Homa belongs to the Usharia Dwor. group and is related to Dayus, Baguoidea Mahmood and Goifa Dworakowska. All have the forewing with all apical veins arising from the m cell, the connective fused with the base of the aedeagus and the hindwing with CuA unbranched. Homa differs from the other genera in having veins RP and MP of the forewing have a short distance confluent, the sternal abdominal apodemes weakly developed with tips not widely divergent, the subgenital plate with an angulate basolateral projection with a cluster of macrosetae forming the basal group, and the aedeagal shaft ending in an unpaired apical process or two asymmetrical processes.

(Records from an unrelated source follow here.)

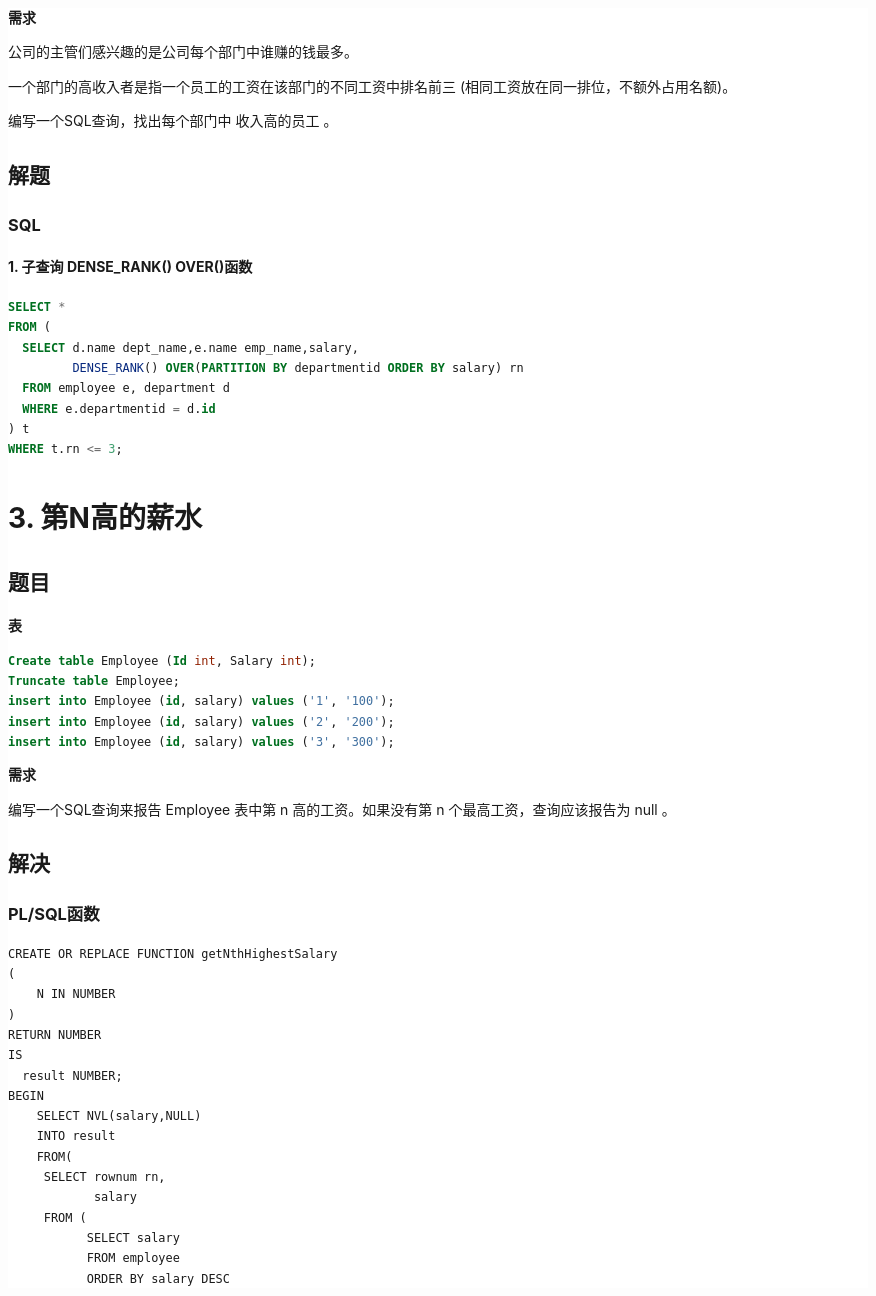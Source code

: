 **需求**

公司的主管们感兴趣的是公司每个部门中谁赚的钱最多。

一个部门的高收入者是指一个员工的工资在该部门的不同工资中排名前三 (相同工资放在同一排位，不额外占用名额)。

编写一个SQL查询，找出每个部门中 收入高的员工 。

## 解题

### SQL

#### 1. 子查询 DENSE_RANK() OVER()函数

```sql
SELECT *
FROM (
  SELECT d.name dept_name,e.name emp_name,salary,
         DENSE_RANK() OVER(PARTITION BY departmentid ORDER BY salary) rn
  FROM employee e, department d
  WHERE e.departmentid = d.id
) t
WHERE t.rn <= 3;
```

# 3. 第N高的薪水

## 题目

**表**

```sql
Create table Employee (Id int, Salary int);
Truncate table Employee;
insert into Employee (id, salary) values ('1', '100');
insert into Employee (id, salary) values ('2', '200');
insert into Employee (id, salary) values ('3', '300');
```

**需求**

编写一个SQL查询来报告 Employee 表中第 n 高的工资。如果没有第 n 个最高工资，查询应该报告为 null 。

## 解决

### PL/SQL函数

```plsql
CREATE OR REPLACE FUNCTION getNthHighestSalary
(
    N IN NUMBER
)
RETURN NUMBER
IS
  result NUMBER;
BEGIN
    SELECT NVL(salary,NULL)
    INTO result
    FROM(
     SELECT rownum rn,
            salary
     FROM (
           SELECT salary
           FROM employee
           ORDER BY salary DESC
```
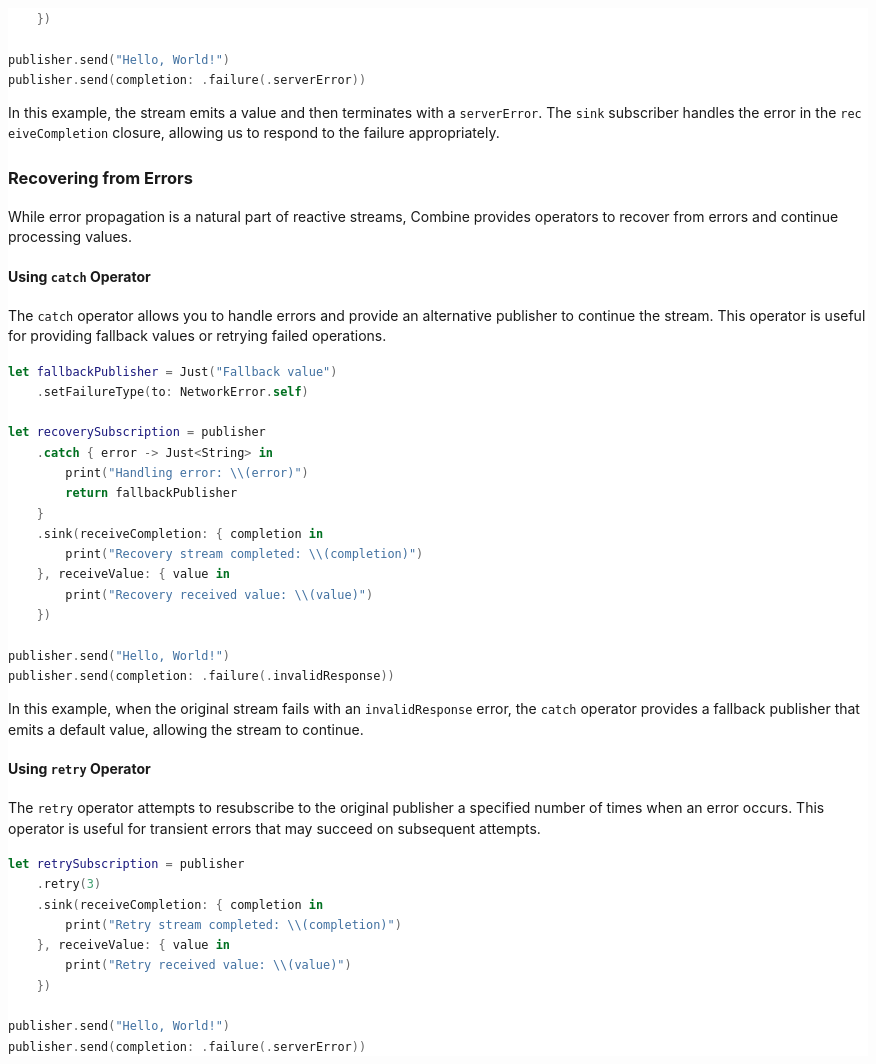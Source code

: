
 ```swift
    })

publisher.send("Hello, World!")
publisher.send(completion: .failure(.serverError))
```

In this example, the stream emits a value and then terminates with a `serverError`. The `sink` subscriber handles the error in the `receiveCompletion` closure, allowing us to respond to the failure appropriately.

### Recovering from Errors

While error propagation is a natural part of reactive streams, Combine provides operators to recover from errors and continue processing values.

#### Using `catch` Operator

The `catch` operator allows you to handle errors and provide an alternative publisher to continue the stream. This operator is useful for providing fallback values or retrying failed operations.

```swift
let fallbackPublisher = Just("Fallback value")
    .setFailureType(to: NetworkError.self)

let recoverySubscription = publisher
    .catch { error -> Just<String> in
        print("Handling error: \\(error)")
        return fallbackPublisher
    }
    .sink(receiveCompletion: { completion in
        print("Recovery stream completed: \\(completion)")
    }, receiveValue: { value in
        print("Recovery received value: \\(value)")
    })

publisher.send("Hello, World!")
publisher.send(completion: .failure(.invalidResponse))
```

In this example, when the original stream fails with an `invalidResponse` error, the `catch` operator provides a fallback publisher that emits a default value, allowing the stream to continue.

#### Using `retry` Operator

The `retry` operator attempts to resubscribe to the original publisher a specified number of times when an error occurs. This operator is useful for transient errors that may succeed on subsequent attempts.

```swift
let retrySubscription = publisher
    .retry(3)
    .sink(receiveCompletion: { completion in
        print("Retry stream completed: \\(completion)")
    }, receiveValue: { value in
        print("Retry received value: \\(value)")
    })

publisher.send("Hello, World!")
publisher.send(completion: .failure(.serverError))
```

Dworakowska (1993) studied the holotype of Homa elongata Kato (1929), transferring the species to Asialebra Dworakowska, and noting that “at the time of examination of the specimen it was under custody of M. Kato’s widow.” She did not mention the repository of Homa rubrodorsata Kato in this or her subsequent papers. Because Kato’s original description is insufficient and the type of Homa rubrodorsata (1 female) cannot be located, the latter is treated as a species inquirenda and is omitted from the key.

Included taxa: H. haematoptila (Kirkaldy, 1906), H. katoi Dworakowska (1984), H. rubrodorsata Kato (1933) and H. sinensis Qin & Zhang, sp. n.

Distribution. China (Yunnan and Taiwan Provinces), Japan, Sri Lanka, Philippines, Malaysia, Australia.